À l’institut de l’Océan, la pluridisciplinarité au cœur de la recherche marine

[Interview] – L’institut de l’Océan, plus grande université de recherche marine d’Europe, regroupe 1 500 enseignants, chercheurs, ingénieurs ou techniciens issus de l’un des trente laboratoires de lAlliance Sorbonne Université. Son directeur, Christophe Prazuck, veut créer des synergies entre les différentes spécialités des sciences océaniques grâce à des groupes de travail pluridisciplinaires.

Vous voulez devenir océanographe mais vous cherchez une formation ? Océans connectés donne la parole aux directeurs d’établissements proposant des cursus dans les sciences de la mer.

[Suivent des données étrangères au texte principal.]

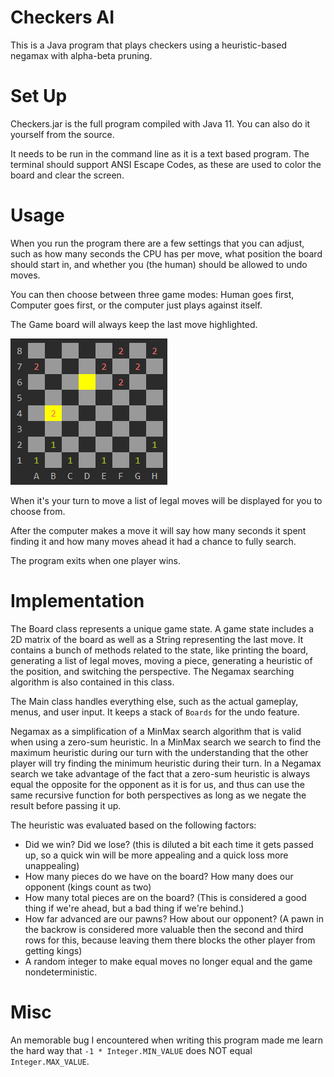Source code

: # Checkers AI

This is a Java program that plays checkers using a heuristic-based negamax with alpha-beta pruning.

# Set Up

Checkers.jar is the full program compiled with Java 11. You can also do it yourself from the source.

It needs to be run in the command line as it is a text based program. The terminal should support ANSI Escape Codes, as these are used to color the board and clear the screen.

# Usage

When you run the program there are a few settings that you can adjust, such as how many seconds the CPU has per move, what position the board should start in, and whether you (the human) should be allowed to undo moves.

You can then choose between three game modes: Human goes first, Computer goes first, or the computer just plays against itself.

The Game board will always keep the last move highlighted.

![screenshot](/docs/screenshot.png)

When it's your turn to move a list of legal moves will be displayed for you to choose from.

After the computer makes a move it will say how many seconds it spent finding it and how many moves ahead it had a chance to fully search.

The program exits when one player wins.

# Implementation

The Board class represents a unique game state. A game state includes a 2D matrix of the board as well as a String representing the last move. It contains a bunch of methods related to the state, like printing the board, generating a list of legal moves, moving a piece, generating a heuristic of the position, and switching the perspective. The Negamax searching algorithm is also contained in this class.

The Main class handles everything else, such as the actual gameplay, menus, and user input. It keeps a stack of `Boards` for the undo feature.

Negamax as a simplification of a MinMax search algorithm that is valid when using a zero-sum heuristic. In a MinMax search we search to find the maximum heuristic during our turn with the understanding that the other player will try finding the minimum heuristic during their turn. In a Negamax search we take advantage of the fact that a zero-sum heuristic is always equal the opposite for the opponent as it is for us, and thus can use the same recursive function for both perspectives as long as we negate the result before passing it up.

The heuristic was evaluated based on the following factors:

 - Did we win? Did we lose? (this is diluted a bit each time it gets passed up, so a quick win will be more appealing and a quick loss more unappealing) 
 - How many pieces do we have on the board? How many does our opponent (kings count as two)
 - How many total pieces are on the board? (This is considered a good thing if we're ahead, but a bad thing if we're behind.)
 - How far advanced are our pawns? How about our opponent? (A pawn in the backrow is considered more valuable then the second and third rows for this, because leaving them there blocks the other player from getting kings)
 - A random integer to make equal moves no longer equal and the game nondeterministic.
 
 # Misc
 
 An memorable bug I encountered when writing this program made me learn the hard way that `-1 * Integer.MIN_VALUE` does NOT equal `Integer.MAX_VALUE`. 
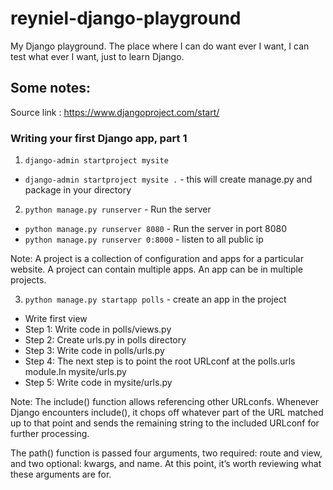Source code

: # reyniel-django-playground
My Django playground. The place where I can do want ever I want, I can test what ever I want, just to learn Django.




## Some notes:
Source link : https://www.djangoproject.com/start/
### Writing your first Django app, part 1

1. `django-admin startproject mysite`
  - `django-admin startproject mysite .` - this will create manage.py and package in your directory

2. `python manage.py runserver` - Run the server
  - `python manage.py runserver 8080` - Run the server in port 8080
  - `python manage.py runserver 0:8000` - listen to all public ip

Note: A project is a collection of configuration and apps for a particular website.
A project can contain multiple apps. An app can be in multiple projects.

3. `python manage.py startapp polls` - create an app in the project
  - Write first view
  - Step 1: Write code in polls/views.py
  - Step 2: Create urls.py in polls directory
  - Step 3: Write code in polls/urls.py
  - Step 4: The next step is to point the root URLconf at the polls.urls module.In mysite/urls.py
  - Step 5: Write code in mysite/urls.py

Note: The include() function allows referencing other URLconfs. Whenever Django encounters include(), it chops off whatever part of the URL matched up to that point and sends the remaining string to the included URLconf for further processing.

The path() function is passed four arguments, two required: route and view, and two optional: kwargs, and name. At this point, it’s worth reviewing what these arguments are for.


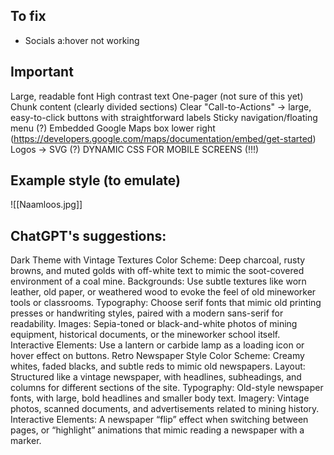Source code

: ## To fix
- Socials a:hover not working
## Important
Large, readable font
High contrast text
One-pager (not sure of this yet)
Chunk content (clearly divided sections)
Clear "Call-to-Actions" -> large, easy-to-click buttons with straightforward labels
Sticky navigation/floating menu (?)
Embedded Google Maps box lower right (https://developers.google.com/maps/documentation/embed/get-started)
Logos -> SVG (?)
DYNAMIC CSS FOR MOBILE SCREENS (!!!)
## Example style (to emulate)
![[Naamloos.jpg]]
## ChatGPT's suggestions:
Dark Theme with Vintage Textures
    Color Scheme: Deep charcoal, rusty browns, and muted golds with off-white text to mimic the soot-covered environment of a coal mine.
    Backgrounds: Use subtle textures like worn leather, old paper, or weathered wood to evoke the feel of old mineworker tools or classrooms.
    Typography: Choose serif fonts that mimic old printing presses or handwriting styles, paired with a modern sans-serif for readability.
    Images: Sepia-toned or black-and-white photos of mining equipment, historical documents, or the mineworker school itself.
    Interactive Elements: Use a lantern or carbide lamp as a loading icon or hover effect on buttons.
Retro Newspaper Style
    Color Scheme: Creamy whites, faded blacks, and subtle reds to mimic old newspapers.
    Layout: Structured like a vintage newspaper, with headlines, subheadings, and columns for different sections of the site.
    Typography: Old-style newspaper fonts, with large, bold headlines and smaller body text.
    Imagery: Vintage photos, scanned documents, and advertisements related to mining history.
    Interactive Elements: A newspaper “flip” effect when switching between pages, or “highlight” animations that mimic reading a newspaper with a marker.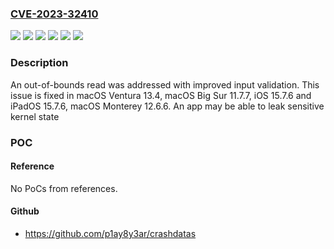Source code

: ### [CVE-2023-32410](https://cve.mitre.org/cgi-bin/cvename.cgi?name=CVE-2023-32410)
![](https://img.shields.io/static/v1?label=Product&message=macOS&color=blue)
![](https://img.shields.io/static/v1?label=Version&message=%3C%2011.7%20&color=brighgreen)
![](https://img.shields.io/static/v1?label=Version&message=%3C%2012.6%20&color=brighgreen)
![](https://img.shields.io/static/v1?label=Version&message=%3C%2013.4%20&color=brighgreen)
![](https://img.shields.io/static/v1?label=Version&message=%3C%2015.7%20&color=brighgreen)
![](https://img.shields.io/static/v1?label=Vulnerability&message=An%20app%20may%20be%20able%20to%20leak%20sensitive%20kernel%20state&color=brighgreen)

### Description

An out-of-bounds read was addressed with improved input validation. This issue is fixed in macOS Ventura 13.4, macOS Big Sur 11.7.7, iOS 15.7.6 and iPadOS 15.7.6, macOS Monterey 12.6.6. An app may be able to leak sensitive kernel state

### POC

#### Reference
No PoCs from references.

#### Github
- https://github.com/p1ay8y3ar/crashdatas

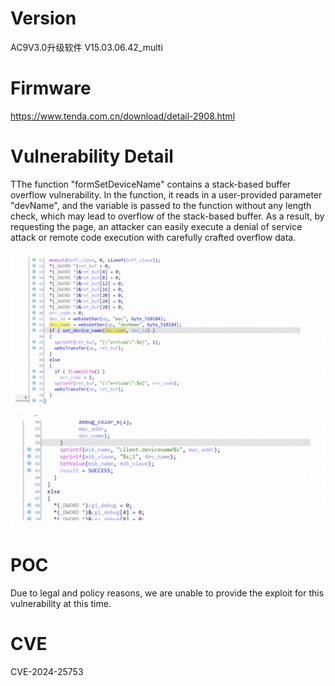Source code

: # Version

AC9V3.0升级软件 V15.03.06.42\_multi

# Firmware

https://www.tenda.com.cn/download/detail-2908.html

# Vulnerability Detail

TThe function "formSetDeviceName" contains a stack-based buffer overflow vulnerability. In the function, it reads in a user-provided parameter "devName", and the variable is passed to the function without any length check, which may lead to overflow of the stack-based buffer. As a result, by requesting the page, an attacker can easily execute a denial of service attack or remote code execution with carefully crafted overflow data.

![image.png](assets/image12.png)

![image.png](assets/image13.png)

# POC

Due to legal and policy reasons, we are unable to provide the exploit for this vulnerability at this time.

# CVE

CVE-2024-25753
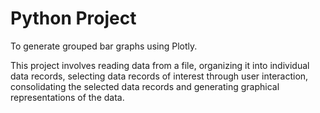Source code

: # Python Project
To generate grouped bar graphs using Plotly.

This project involves reading data from a file, organizing it into individual data records, selecting data records of interest through user interaction, consolidating the selected data records and generating graphical representations of the data.
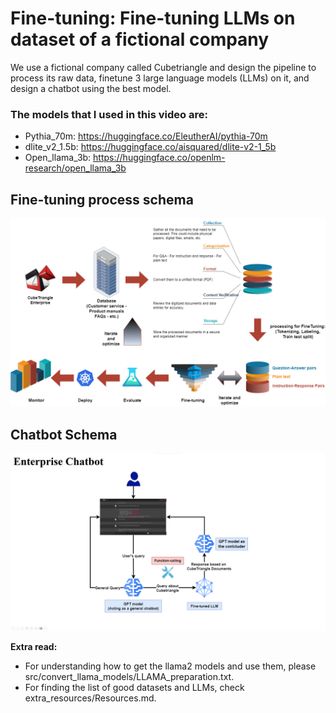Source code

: # Fine-tuning: Fine-tuning LLMs on dataset of a fictional company

We use a fictional company called Cubetriangle and design the pipeline to process its raw data, finetune 3 large language models (LLMs) on it, and design a chatbot using the best model.

### The models that I used in this video are:
* Pythia_70m: https://huggingface.co/EleutherAI/pythia-70m
* dlite_v2_1.5b: https://huggingface.co/aisquared/dlite-v2-1_5b
* Open_llama_3b: https://huggingface.co/openlm-research/open_llama_3b
 

## Fine-tuning process schema
<div align="center">
  <img src="images/finetuning.png" alt="RAG-GPT UI">
</div>

## Chatbot Schema
<div align="center">
  <img src="images/chatbot.png" alt="Schema">
</div>

**Extra read:**
- For understanding how to get the llama2 models and use them, please src/convert_llama_models/LLAMA_preparation.txt.
- For finding the list of good datasets and LLMs, check extra_resources/Resources.md.
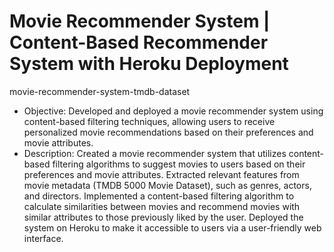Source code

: # Movie Recommender System | Content-Based Recommender System with Heroku Deployment
movie-recommender-system-tmdb-dataset
-	Objective: Developed and deployed a movie recommender system using content-based filtering techniques, allowing users to receive personalized movie recommendations based on their preferences and movie attributes.
-	Description: Created a movie recommender system that utilizes content-based filtering algorithms to suggest movies to users based on their preferences and movie attributes. Extracted relevant features from movie metadata (TMDB 5000 Movie Dataset), such as genres, actors, and directors. Implemented a content-based filtering algorithm to calculate similarities between movies and recommend movies with similar attributes to those previously liked by the user. Deployed the system on Heroku to make it accessible to users via a user-friendly web interface.
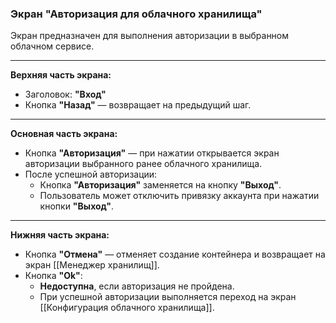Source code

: ### Экран "Авторизация для облачного хранилища"

Экран предназначен для выполнения авторизации в выбранном облачном сервисе.

---

**Верхняя часть экрана:**
- Заголовок: **"Вход"**
- Кнопка **"Назад"** — возвращает на предыдущий шаг.

---

**Основная часть экрана:**

- Кнопка **"Авторизация"** — при нажатии открывается экран авторизации выбранного ранее облачного хранилища.
- После успешной авторизации:
  - Кнопка **"Авторизация"** заменяется на кнопку **"Выход"**.
  - Пользователь может отключить привязку аккаунта при нажатии кнопки **"Выход"**.

---

**Нижняя часть экрана:**

- Кнопка **"Отмена"** — отменяет создание контейнера и возвращает на экран [[Менеджер хранилищ]].
- Кнопка **"Ok"**:
  - **Недоступна**, если авторизация не пройдена.
  - При успешной авторизации выполняется переход на экран [[Конфигурация облачного хранилища]].
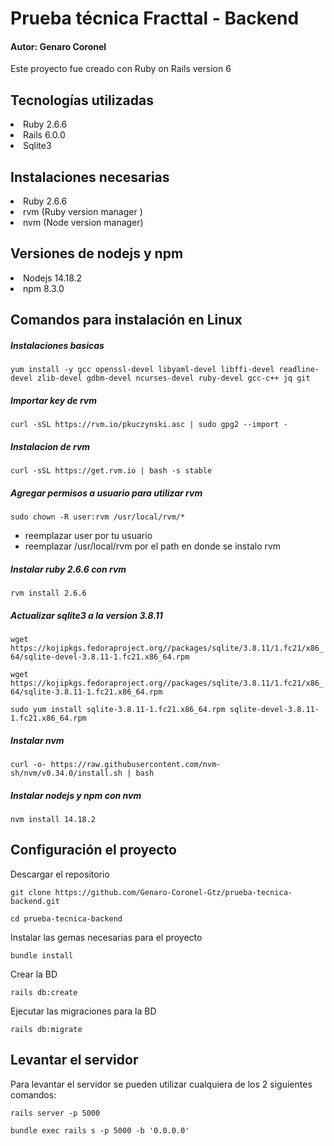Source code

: # Prueba técnica Fracttal - Backend
#### Autor: Genaro Coronel

Este proyecto fue creado con Ruby on Rails version 6

## Tecnologías utilizadas

<li> Ruby 2.6.6 </li>
<li> Rails 6.0.0 </li>
<li> Sqlite3 </li>

## Instalaciones necesarias

<li> Ruby 2.6.6 </li>
<li> rvm (Ruby version manager ) </li>
<li> nvm (Node version manager) </li>

## Versiones de nodejs y npm

<li> Nodejs 14.18.2 </li>
<li> npm 8.3.0 </li>

## Comandos para instalación en Linux


##### Instalaciones basicas
`yum install -y gcc openssl-devel libyaml-devel libffi-devel readline-devel zlib-devel gdbm-devel ncurses-devel ruby-devel gcc-c++ jq git`

##### Importar key de rvm
`curl -sSL https://rvm.io/pkuczynski.asc | sudo gpg2 --import - `

##### Instalacion de rvm
`curl -sSL https://get.rvm.io | bash -s stable`

##### Agregar permisos a usuario para utilizar rvm
`sudo chown -R user:rvm /usr/local/rvm/*`

* reemplazar user por tu usuario 
* reemplazar /usr/local/rvm por el path en donde se instalo rvm

##### Instalar ruby 2.6.6 con rvm
`rvm install 2.6.6`

##### Actualizar sqlite3 a la version 3.8.11

`wget https://kojipkgs.fedoraproject.org//packages/sqlite/3.8.11/1.fc21/x86_64/sqlite-devel-3.8.11-1.fc21.x86_64.rpm`

`wget https://kojipkgs.fedoraproject.org//packages/sqlite/3.8.11/1.fc21/x86_64/sqlite-3.8.11-1.fc21.x86_64.rpm`

`sudo yum install sqlite-3.8.11-1.fc21.x86_64.rpm sqlite-devel-3.8.11-1.fc21.x86_64.rpm`

##### Instalar nvm

`curl -o- https://raw.githubusercontent.com/nvm-sh/nvm/v0.34.0/install.sh | bash`


##### Instalar nodejs y npm con nvm

`nvm install 14.18.2`

## Configuración el proyecto

Descargar el repositorio

`git clone https://github.com/Genaro-Coronel-Gtz/prueba-tecnica-backend.git`

`cd prueba-tecnica-backend`

Instalar las gemas necesarias para el proyecto

`bundle install`

Crear la BD

`rails db:create `

Ejecutar las migraciones para la BD

`rails db:migrate`

## Levantar el servidor

Para levantar el servidor se pueden utilizar cualquiera de los 2 siguientes comandos:

`rails server -p 5000`

`bundle exec rails s -p 5000 -b '0.0.0.0'`

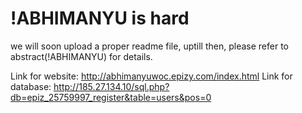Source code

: # !ABHIMANYU is hard
 we will soon upload a proper readme file,
 uptill then, please refer to abstract(!ABHIMANYU) for details.

Link for website:             http://abhimanyuwoc.epizy.com/index.html
Link for database:            http://185.27.134.10/sql.php?db=epiz_25759997_register&table=users&pos=0








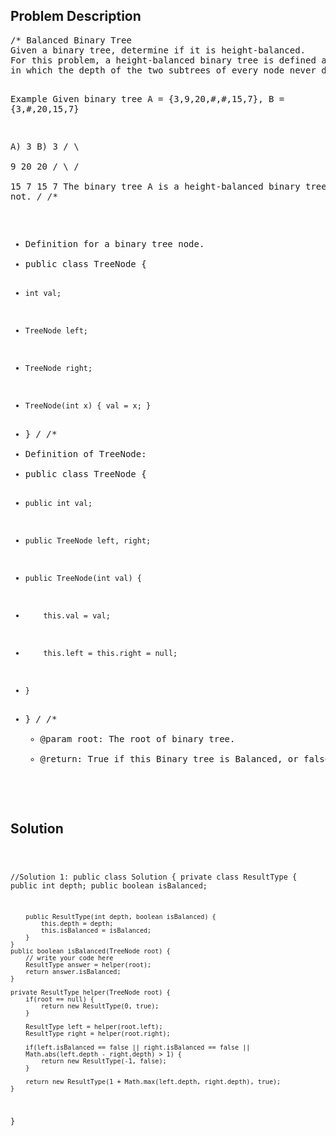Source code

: <!--
<style>
  body { font-family: Arial, sans-serif; }
  .container { max-width: 100%; margin: auto; padding: 10px; }
  .comment-block { background-color: #f9f9f9; padding: 10px; border-left: 5px solid #ccc; max-width: 400px; margin: 20px auto; overflow-wrap: break-word; white-space: pre-wrap; }
  .code-block { background-color: #f4f4f4; padding: 10px; border: 1px solid #ddd; }
</style>
-->

<div class='container'>
<h2>Problem Description</h2>
<div class='comment-block'>
<pre>
/* Balanced Binary Tree
Given a binary tree, determine if it is height-balanced.
For this problem, a height-balanced binary tree is defined as a binary tree 
in which the depth of the two subtrees of every node never differ by more than 1.

Example
Given binary tree A = {3,9,20,#,#,15,7}, B = {3,#,20,15,7}

A)  3            B)    3 
   / \                  \
  9  20                 20
    /  \                / \
   15   7              15  7
The binary tree A is a height-balanced binary tree, but B is not.
*/
/**
 * Definition for a binary tree node.
 * public class TreeNode {
 *     int val;
 *     TreeNode left;
 *     TreeNode right;
 *     TreeNode(int x) { val = x; }
 * }
 */
/**
 * Definition of TreeNode:
 * public class TreeNode {
 *     public int val;
 *     public TreeNode left, right;
 *     public TreeNode(int val) {
 *         this.val = val;
 *         this.left = this.right = null;
 *     }
 * }
 */
    /**
     * @param root: The root of binary tree.
     * @return: True if this Binary tree is Balanced, or false.
     */
</pre>
</div>

<h2>Solution</h2>
<div class='code-block'>
<pre><code class='language-java'>

//Solution 1:
public class Solution {
    private class ResultType {
        public int depth;
        public boolean isBalanced;
        
        public ResultType(int depth, boolean isBalanced) {
            this.depth = depth;
            this.isBalanced = isBalanced;
        }
    }
    public boolean isBalanced(TreeNode root) {
        // write your code here
        ResultType answer = helper(root);
        return answer.isBalanced;
    }
    
    private ResultType helper(TreeNode root) {
        if(root == null) {
            return new ResultType(0, true);
        }
        
        ResultType left = helper(root.left);
        ResultType right = helper(root.right);
        
        if(left.isBalanced == false || right.isBalanced == false || 
        Math.abs(left.depth - right.depth) > 1) {
            return new ResultType(-1, false);
        }
        
        return new ResultType(1 + Math.max(left.depth, right.depth), true);
    }
}</code></pre>
</div>
</div>
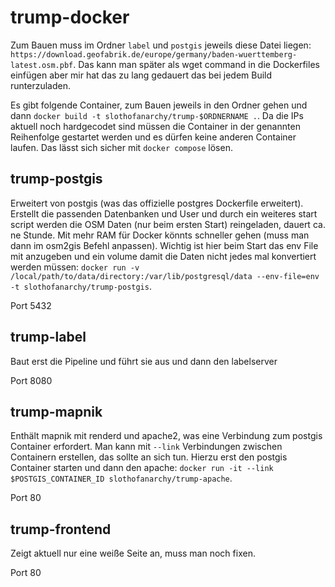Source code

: # trump-docker

Zum Bauen muss im Ordner `label` und `postgis` jeweils diese Datei liegen: `https://download.geofabrik.de/europe/germany/baden-wuerttemberg-latest.osm.pbf`.
Das kann man später als wget command in die Dockerfiles einfügen aber mir hat das zu lang gedauert das bei jedem Build runterzuladen.

Es gibt folgende Container, zum Bauen jeweils in den Ordner gehen und dann `docker build -t slothofanarchy/trump-$ORDNERNAME .`.
Da die IPs aktuell noch hardgecodet sind müssen die Container in der genannten Reihenfolge gestartet werden und es dürfen keine anderen Container laufen.
Das lässt sich sicher mit `docker compose` lösen.

## trump-postgis
Erweitert von postgis (was das offizielle postgres Dockerfile erweitert).
Erstellt die passenden Datenbanken und User und durch ein weiteres start script werden die OSM Daten (nur beim ersten Start) reingeladen, dauert ca. ne Stunde.
Mit mehr RAM für Docker könnts schneller gehen (muss man dann im osm2gis Befehl anpassen).
Wichtig ist hier beim Start das env File mit anzugeben und ein volume damit die Daten nicht jedes mal konvertiert werden müssen:
`docker run -v /local/path/to/data/directory:/var/lib/postgresql/data --env-file=env -t slothofanarchy/trump-postgis`.

Port 5432

## trump-label
Baut erst die Pipeline und führt sie aus und dann den labelserver

Port 8080

## trump-mapnik
Enthält mapnik mit renderd und apache2, was eine Verbindung zum postgis Container erfordert.
Man kann mit `--link` Verbindungen zwischen Containern erstellen, das sollte an sich tun.
Hierzu erst den postgis Container starten und dann den apache: `docker run -it --link $POSTGIS_CONTAINER_ID slothofanarchy/trump-apache`.

Port 80

## trump-frontend
Zeigt aktuell nur eine weiße Seite an, muss man noch fixen.

Port 80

Pour le deuxième épisode de cette série, on donne la parole à l’amiral Christophe Prazuck, directeur de l’Institut de l’Océan de lAlliance Sorbonne Université et ancien chef d’État-major de la Marine nationale.

 

L’Institut de lOcéan de lAlliance Sorbonne Université est la plus grande université de recherche marine d’Europe. Comment ce nouvel institut est-il né ?

Il est né par imitation d’autres instituts qui existe déjà au sein de Sorbonne Université. Nous avons par exemple un institut sur l’intelligence artificielle, un autre sur la science des matériaux, un institut sur la transition environnementale, etc. Le rôle de tous ces établissements est de promouvoir des approches pluridisciplinaires et d’animer des communautés. L’Institut de l’Océan compte 1 500 chercheurs, enseignants, personnel administratif, ingénieurs, techniciens, répartis dans les trente laboratoires. Nous restons une structure d’animation, on ne peut pas intégrer directement l’Institut mais on peut rejoindre l’un des différents cursus proposés par Sorbonne Université.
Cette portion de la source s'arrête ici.